Southwestern Pork & Pasta Recipe
- 1 package (16 ounces) penne pasta
- 2 pork tenderloins (1 pound each), cut into 1-inch cubes
- 2 tablespoons olive oil
- 8 green onions, chopped
- 4 garlic cloves, minced
- 3 cans (14-1/2 ounces each) diced tomatoes with mild green chilies, undrained
- 2 cans (15 ounces each) black beans, rinsed and drained
- 1 package (16 ounces) frozen corn, thawed
- 1 jar (16 ounces) salsa
- 1 tablespoon chili powder
- 1 teaspoon salt
- 1 teaspoon ground cumin
- 1 teaspoon paprika or smoked paprika
- 1/2 teaspoon pepper
- 1/4 teaspoon cayenne pepper
- 1 tablespoon cornstarch
- 2 tablespoons cold water
- Sour cream
- 1. Cook pasta according to package directions. Meanwhile, in a Dutch oven, cook pork in oil in batches over medium heat for 6-7 minutes or until juices run clear; return all to the pan. Add onions and garlic; cook 1 minute longer. Stir in the tomatoes, beans, corn, salsa and spices. Bring to a boil. Reduce heat; simmer, uncovered, for 5 minutes.

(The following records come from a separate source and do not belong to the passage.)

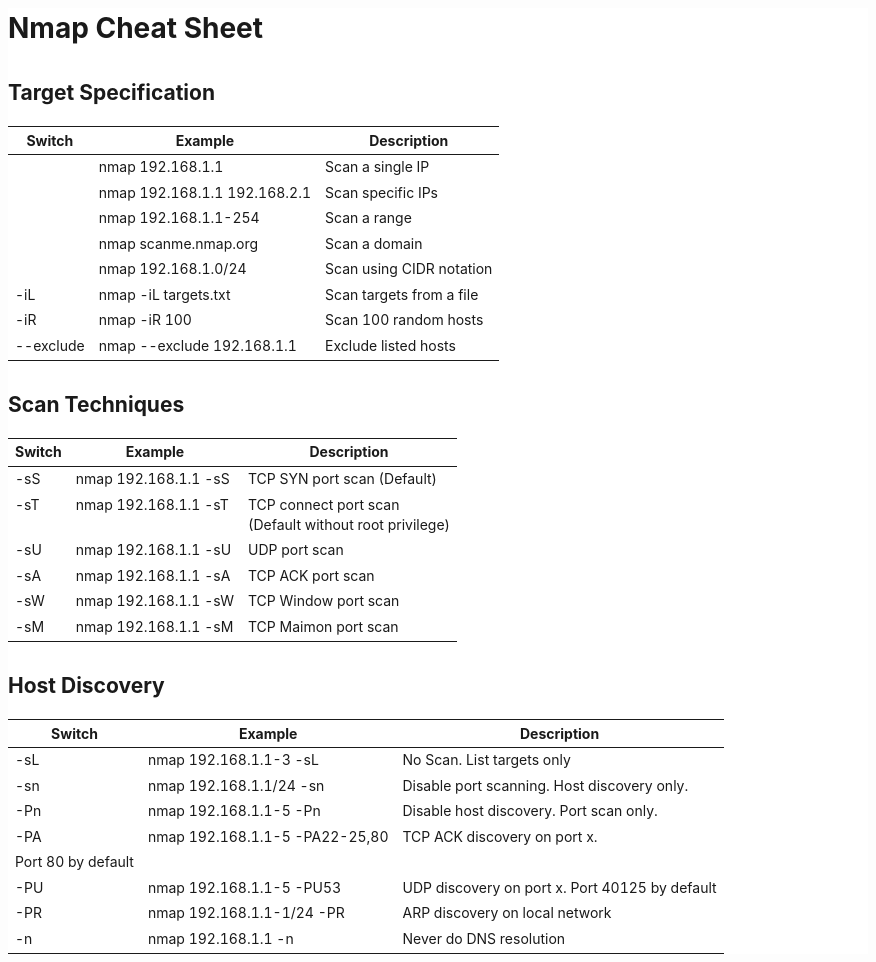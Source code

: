 
Nmap Cheat Sheet
================

Target Specification
---------------------------------------------------

| Switch | Example | Description |
|--------|---------|-------------|
| |nmap 192.168.1.1| Scan a single IP |
|  |  nmap 192.168.1.1 192.168.2.1 |  Scan specific IPs |
|  |  nmap 192.168.1.1-254 |  Scan a range
|  |  nmap scanme.nmap.org |  Scan a domain |
|  |  nmap 192.168.1.0/24 |  Scan using CIDR notation
|  -iL |  nmap -iL targets.txt |  Scan targets from a file |
|  -iR |  nmap -iR 100 |  Scan 100 random hosts
|  --exclude |  nmap --exclude 192.168.1.1 |  Exclude listed hosts


Scan Techniques
---------------

| Switch | Example | Description  |
|----|-----|----|
|  -sS |  nmap 192.168.1.1 -sS |  TCP SYN port scan (Default)
|  -sT |  nmap 192.168.1.1 -sT | TCP connect port scan<br />(Default without root privilege)|
|  -sU |  nmap 192.168.1.1 -sU |  UDP port scan
|  -sA |  nmap 192.168.1.1 -sA |  TCP ACK port scan |
|  -sW |  nmap 192.168.1.1 -sW |  TCP Window port scan
|  -sM |  nmap 192.168.1.1 -sM |  TCP Maimon port scan


Host Discovery
--------------

| Switch | Example | Description  |
|----|-----|----|
|  -sL |  nmap 192.168.1.1-3 -sL |  No Scan. List targets only
|  -sn |  nmap 192.168.1.1/24 -sn | Disable port scanning. Host discovery only.<br /> |
|  -Pn |  nmap 192.168.1.1-5 -Pn | Disable host discovery. Port scan only. <br />|  -PS |  nmap 192.168.1.1-5 -PS22-25,80 | TCP SYN discovery on port x. Port 80 by default|
|  -PA |  nmap 192.168.1.1-5 -PA22-25,80 | TCP ACK discovery on port x.
Port 80 by default|
|  -PU |  nmap 192.168.1.1-5 -PU53 | UDP discovery on port x. Port 40125 by default|
|  -PR |  nmap 192.168.1.1-1/24 -PR |  ARP discovery on local network
|  -n |  nmap 192.168.1.1 -n |  Never do DNS resolution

- 2. Combine the cornstarch and water until smooth. Gradually stir into pan. Bring to a boil; cook and stir for 2 minutes or until slightly thickened. Drain pasta; add to pork mixture and toss to coat.
- 3. Serve desired amount of pasta with sour cream. Cool remaining pasta; transfer to freezer containers. Cover and freeze for up to 3 months.

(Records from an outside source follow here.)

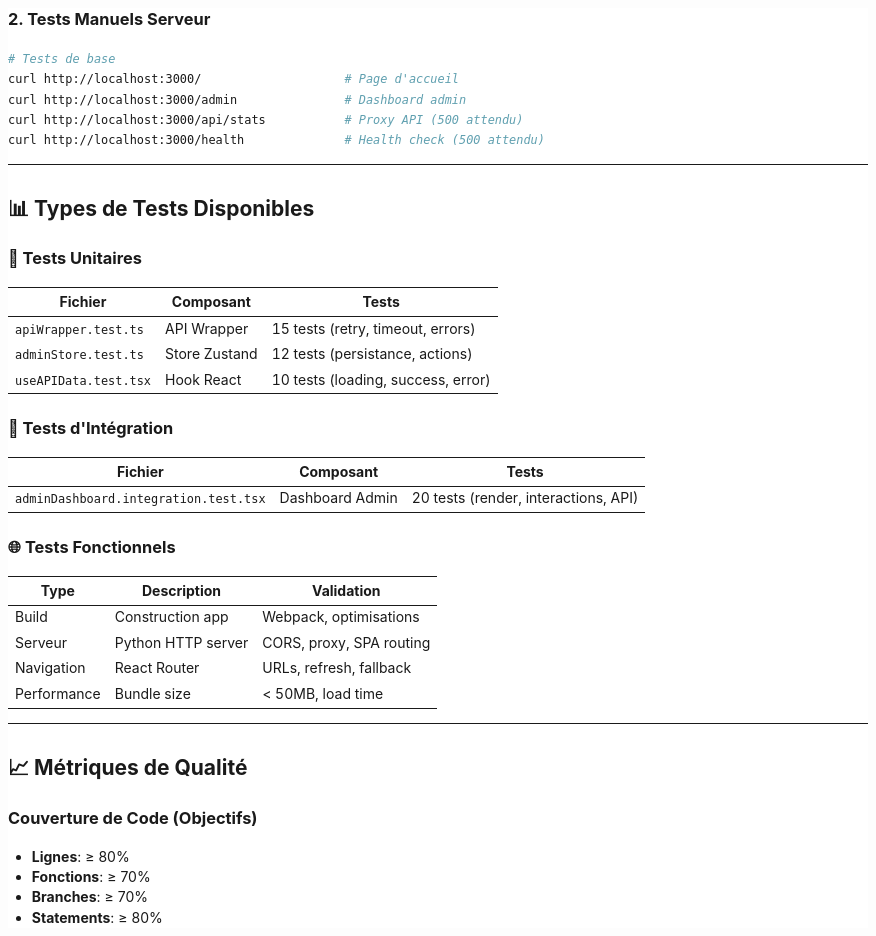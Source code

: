 ### 2. Tests Manuels Serveur

```bash
# Tests de base
curl http://localhost:3000/                    # Page d'accueil
curl http://localhost:3000/admin               # Dashboard admin  
curl http://localhost:3000/api/stats           # Proxy API (500 attendu)
curl http://localhost:3000/health              # Health check (500 attendu)
```

---

## 📊 Types de Tests Disponibles

### 🔬 Tests Unitaires

| Fichier | Composant | Tests |
|---------|-----------|-------|
| `apiWrapper.test.ts` | API Wrapper | 15 tests (retry, timeout, errors) |
| `adminStore.test.ts` | Store Zustand | 12 tests (persistance, actions) |
| `useAPIData.test.tsx` | Hook React | 10 tests (loading, success, error) |

### 🔗 Tests d'Intégration  

| Fichier | Composant | Tests |
|---------|-----------|-------|
| `adminDashboard.integration.test.tsx` | Dashboard Admin | 20 tests (render, interactions, API) |

### 🌐 Tests Fonctionnels

| Type | Description | Validation |
|------|-------------|------------|
| Build | Construction app | Webpack, optimisations |
| Serveur | Python HTTP server | CORS, proxy, SPA routing |
| Navigation | React Router | URLs, refresh, fallback |
| Performance | Bundle size | < 50MB, load time |

---

## 📈 Métriques de Qualité

### Couverture de Code (Objectifs)

- **Lignes**: ≥ 80%
- **Fonctions**: ≥ 70% 
- **Branches**: ≥ 70%
- **Statements**: ≥ 80%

- 4. To use frozen pasta: Thaw in the refrigerator. Place in an ungreased shallow microwave-safe dish. Cover and microwave on high until heated through. Yield: 10 servings.
1-1/2 cups equals 465 calories, 7 g fat (2 g saturated fat), 51 mg cholesterol, 1,098 mg sodium, 69 g carbohydrate, 9 g fiber, 31 g protein.
Sweet White Wine
Enjoy this recipe with a sweet white wine such as Moscato or a sweet Riesling.